> _PROBLEM TO WORK ON_
Your answer must consist of the records below, reproduced exactly, with every picture removed.

[[ RECORDS FOR PROCESSING open ]]

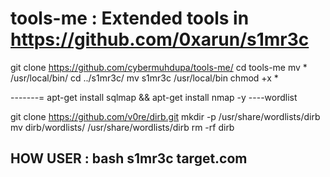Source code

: # tools-me : Extended tools in https://github.com/0xarun/s1mr3c

git clone https://github.com/cybermuhdupa/tools-me/
cd tools-me
mv * /usr/local/bin/
cd ../s1mr3c/
mv s1mr3c /usr/local/bin
chmod +x *


-------=
apt-get install sqlmap && apt-get install nmap -y
----wordlist


git clone https://github.com/v0re/dirb.git
mkdir -p /usr/share/wordlists/dirb
mv dirb/wordlists/ /usr/share/wordlists/dirb
rm -rf dirb

HOW USER : bash s1mr3c target.com
---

[[ RECORDS FOR PROCESSING closed ]]

> _EXERCISE RESPONSE_
Source code

: # tools-me : Extended tools in https://github.com/0xarun/s1mr3c

git clone https://github.com/cybermuhdupa/tools-me/
cd tools-me
mv * /usr/local/bin/
cd ../s1mr3c/
mv s1mr3c /usr/local/bin
chmod +x *


-------=
apt-get install sqlmap && apt-get install nmap -y
----wordlist


git clone https://github.com/v0re/dirb.git
mkdir -p /usr/share/wordlists/dirb
mv dirb/wordlists/ /usr/share/wordlists/dirb
rm -rf dirb

HOW USER : bash s1mr3c target.com
---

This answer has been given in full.